In many instances, having a stranger in the house changes the social and emotional relations at home. Housemates, parents and children, they tend to have agreements about how they behave and interact with the guests, and which tasks they each carry out. People adapt their daily practices and interactions to make space for a guest and to give the guest a “pleasant” experience. Reputation and review systems play an important role in this. They work to nudge people to perform hospitable behavior according to certain standards, although it is not explicit at all what “hospitable behavior” really is, there is an enormous space for interpretation.
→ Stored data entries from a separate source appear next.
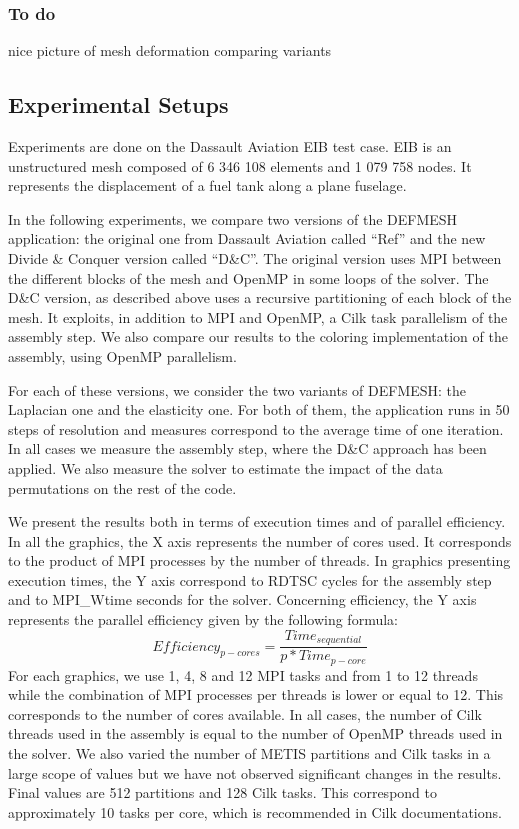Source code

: \documentclass{IOS-Book-Article}
\begin{document}
\subsubsection{To do}
nice picture of mesh deformation comparing variants\\

\subsection{Experimental Setups}
Experiments are done on the Dassault Aviation EIB test case. EIB is an unstructured mesh composed of 6 346 108 elements and 1 079 758 nodes.
It represents the displacement of a fuel tank along a plane fuselage.

In the following experiments, we compare two versions of the DEFMESH application: the original one from Dassault Aviation called “Ref” and the new Divide \& Conquer
version called “D\&C”.
The original version uses MPI between the different blocks of the mesh and OpenMP in some loops of the solver.
The D\&C version, as described above uses a recursive partitioning of each block of the mesh. It exploits, in addition to MPI and OpenMP,
a Cilk task parallelism of the assembly step.
We also compare our results to the coloring implementation of the assembly, using OpenMP parallelism.

For each of these versions, we consider the two variants of DEFMESH: the Laplacian one and the elasticity one.
For both of them, the application runs in 50 steps of resolution and measures correspond to the average time of one iteration.
In all cases we measure the assembly step, where the D\&C approach has been applied.
We also measure the solver to estimate the impact of the data permutations on the rest of the code.

We present the results both in terms of execution times and of parallel efficiency.
In all the graphics, the X axis represents the number of cores used. It corresponds to the product of MPI processes by the number of threads.
In graphics presenting execution times, the Y axis correspond to RDTSC cycles for the assembly step and to MPI\_Wtime seconds for the solver.
Concerning efficiency, the Y axis represents the parallel efficiency given by the following formula:
$$Efficiency_{p-cores} = \frac{Time_{sequential}}{p*Time_{p-core}}$$
For each graphics, we use 1, 4, 8 and 12 MPI tasks and from 1 to 12 threads while the combination of MPI processes per threads is lower or equal to 12.
This corresponds to the number of cores available. In all cases, the number of Cilk threads used in the assembly is equal to the number of OpenMP threads used in the solver.
We also varied the number of METIS partitions and Cilk tasks in a large scope of values but we have not observed significant changes in the results.
Final values are 512 partitions and 128 Cilk tasks. This correspond to approximately 10 tasks per core, which is recommended in Cilk documentations.
\end{document}

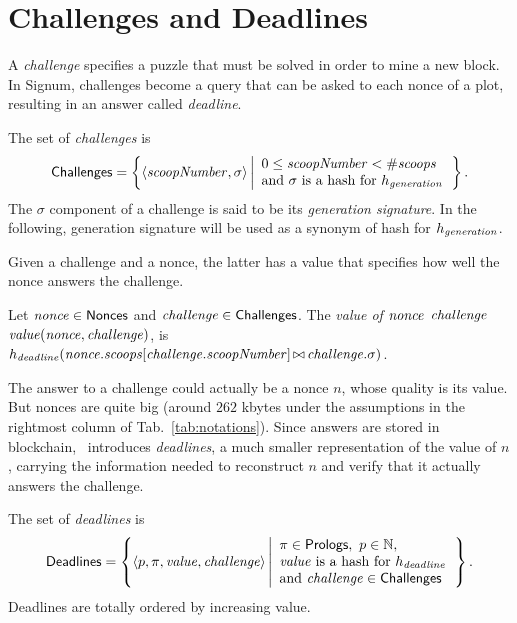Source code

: \section{Challenges and Deadlines}\label{sec:challenges_and_deadlines}

A \emph{challenge} specifies a puzzle that must be solved in order to mine
a new block. In Signum, challenges become a query that can be asked to each nonce of a plot,
resulting in an answer called \emph{deadline}.
%
\begin{definition}[Challenge]\label{def:challenge}
  The set of \emph{challenges} is
  \[
  \Challenges=\left\{\langle\scoopnumber,\sigma\rangle\left|
  \begin{array}{l}
    0\le\scoopnumber<\numberofscoops\\
    \text{and $\sigma$ is a hash for $h_\generation$}
  \end{array}
  \right.\right\}.
  \]
  The $\sigma$ component of a challenge is said to be its \emph{generation signature}.
  In the following, generation signature will be used as a synonym of hash for $h_\generation$.
\end{definition}
%
Given a challenge and a nonce, the latter has a value that specifies how well
the nonce answers the challenge.
%
\begin{definition}\label{def:nonce_value}
  Let $\nonce\in\Nonces$ and $\challenge\in\Challenges$.
  The \emph{value of $\nonce$ \wrt $\challenge$}\ie $\mathit{value}(\nonce,\challenge)$, is
    $h_\deadline(\nonce.\scoops[\challenge.\scoopnumber]\append\challenge.\sigma)$.
\end{definition}
%
The answer to a challenge could actually be a nonce $n$, whose quality is its value.
But nonces are quite big (around $262$ kbytes under the assumptions in the
rightmost column of Tab.~\ref{tab:notations}). Since answers are stored in blockchain,
\cite{SignumPlotting}~introduces \emph{deadlines}, a much smaller representation of the value of
$n$, carrying the information needed to reconstruct $n$ and verify that it actually
answers the challenge.
%
\begin{definition}[Deadline]\label{def:deadline}
  The set of \emph{deadlines} is
  \[
  \Deadlines=\left\{
  \langle p,\pi,\mathit{value},\challenge\rangle
  \left|\begin{array}{l}
  \pi\in\Prologs,\ p\in\mathbb{N},\\
  \mathit{value}\text{ is a hash for }h_\deadline\\
  \text{and }\challenge\in\Challenges
  \end{array}
  \right.
  \right\}.
  \]
  Deadlines are totally ordered by increasing value.
\end{definition}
It’s a paradox: we don’t want an Airbnb apartment in our building, but we do stay at Airbnb accommodations when travelling abroad.

This ambivalence towards Airbnb is something I have encountered in my conversations with both Airbnb hosts and guests. There are almost no Airbnb hosts whom I have interviewed who are not aware of the negative impacts of this economy on the affordability and availability of housing in their cities. They also tell me that they sometimes feel embarrassed towards their neighbors about the impacts of their guests presence. Keep in mind, these are mostly hosts who rent out a room in their home or only occasionally rent out the home in which they live. They usually have some sense of responsibility towards the communities they live in and are not merely driven by financial gains.

Yet, they still choose to use the platform and pay commissions to Airbnb and (implicitly) contribute to its growth, despite available alternatives like the platform Fairbnb. Unless they are presented with new regulations by their (local) governments, they often think it is acceptable to continue offering their homes on the platform. To a lesser extent, I have spoken to Airbnb guests who feel “Airbnb-shame”. They sense that they are complicit in an economy that in some instances is paradoxically detrimental to their own and other livelihoods.

Airbnb has also given rise to countercultures, as you explain.

Yes, social groups who now prefer forms of touristic accommodation that are not based on extraction or monetary exchange. Or groups who have revalued the formal character and standardized offering of hotels and motels; where you simply check in and out without expected emotional investment and where there is less ambiguity about the spaces we can and cannot transgress. Examples of more ethical forms of tourism are many, yet it is also up to governments and media to emphasize and encourage these. Airbnb has partially become so big because it has received an enormous platform in the media over the years to promote its business. And it has leveraged its accrued power to lobby, to influence legislation to its advantage.

So, Airbnb ‘Belong anywhere’?

Home in the Airbnb economy is an aspiration or desire and is shaped by the practices by hosts and guests; oftentimes at the costs of the habitual practices that make people feel at home: to be (relatively) unrestrained in their interactions and movements. While that desire to be “at home” while travelling may be satisfied through Airbnb, it has unquestionably contributed to feelings of unhomeliness among “those residents who now, unwillingly, have to share their livelihoods [and neighbourhoods] with short-term visitors and tourists who usually contribute little to the long-lasting relationships and practices that are needed to create durable feelings of homeliness.”

In the book and in a recent study with colleague Kiley Goyette, I also provide a feminist critique of the idea that Airbnb is “new”, that somehow homes and household labour now suddenly have significance in the platform economy because they are paid for. This is a flawed idea. Homes, housework and care have always already been essential, productive and integral to paid work under capitalism, but they have historically been ideologically devalued.